С последним у Моретти к 70 нет никаких проблем, ведь поток гражданского и культурного недовольства теперь разбавлен еще и раздражением поколенческим. Молодежь на площадке не догадывается, что в Италии было 2 миллиона коммунистов, считая, что все они были русскими. Художник по реквизиту ленится убрать из кадра наушники и электромассажер. Netflix в край обнаглел, требуя добавить в опус Джованни WTF-момент. Дома, однако, не легче: Сильвия переезжает, а дочь встречается с ровесником отца (Ежи Штур), который про этот самый коммунизм знает не понаслышке. Кажется, как и партсекретарь в финале его «красного» фильма, он всерьез подумывает залезть в петлю.

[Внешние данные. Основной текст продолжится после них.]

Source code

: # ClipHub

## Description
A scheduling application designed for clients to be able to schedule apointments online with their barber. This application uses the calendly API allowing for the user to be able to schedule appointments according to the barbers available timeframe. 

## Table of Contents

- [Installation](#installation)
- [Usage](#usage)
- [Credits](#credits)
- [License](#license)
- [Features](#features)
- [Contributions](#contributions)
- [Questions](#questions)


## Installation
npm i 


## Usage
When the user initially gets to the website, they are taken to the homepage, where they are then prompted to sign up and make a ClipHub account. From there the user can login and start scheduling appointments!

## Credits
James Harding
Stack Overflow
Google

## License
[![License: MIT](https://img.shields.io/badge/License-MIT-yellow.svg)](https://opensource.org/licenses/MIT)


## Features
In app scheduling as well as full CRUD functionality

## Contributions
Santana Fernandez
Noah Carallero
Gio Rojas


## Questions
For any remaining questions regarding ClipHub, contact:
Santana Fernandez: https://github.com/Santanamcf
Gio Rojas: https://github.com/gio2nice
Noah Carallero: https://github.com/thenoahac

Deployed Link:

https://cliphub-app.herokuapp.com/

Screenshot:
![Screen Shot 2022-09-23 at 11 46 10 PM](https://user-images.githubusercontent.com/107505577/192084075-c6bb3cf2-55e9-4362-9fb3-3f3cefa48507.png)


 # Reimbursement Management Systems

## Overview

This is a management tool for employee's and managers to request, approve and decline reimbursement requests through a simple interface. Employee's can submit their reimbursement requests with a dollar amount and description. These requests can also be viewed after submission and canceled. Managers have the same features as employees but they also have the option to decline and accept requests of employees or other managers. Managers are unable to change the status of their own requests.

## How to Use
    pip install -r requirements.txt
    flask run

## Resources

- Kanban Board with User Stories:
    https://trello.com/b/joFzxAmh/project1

Но в том и сила искусства — в нашем прокате упрощенная до «Великой магии» — она позволяет подарить «Светлое будущее» (оригинальное — Il sol dell'avvenire) всем, кто того заслуживает. Неслучайно в кульминационной сцене демонстрации в толпе мелькают герои прошлых фильмов Моретти, которых он собрался прихватить с собой в эту утопию. Как кризисная психотерапия, «Магия» обаятельна и остроумна, складывается в череду феерических скетчей, связанных незадавшимся производством грузной оды идеалам Маркса и Энгельса. Джованни восемь часов объясняет зарвавшейся киномолодежи, что нельзя снимать насилие так, как это делают в актуальных коза-ностра-триллерах — мог бы и дольше, просто не дозвонился до Скорсезе. Воображает фильм о паре в разрезе их отношений длиною в пять десятков лет. Чеканит мяч под Джо Дассена. Танцует и поет. Иногда все это до колик смешно, нередко радостно, как купленный в завершение трудного дня шарик джелато. Но лучше бы Моретти почаще перебирал хиты итальянской эстрады и пореже думал о левой идее — может, тогда и грустил бы поменьше.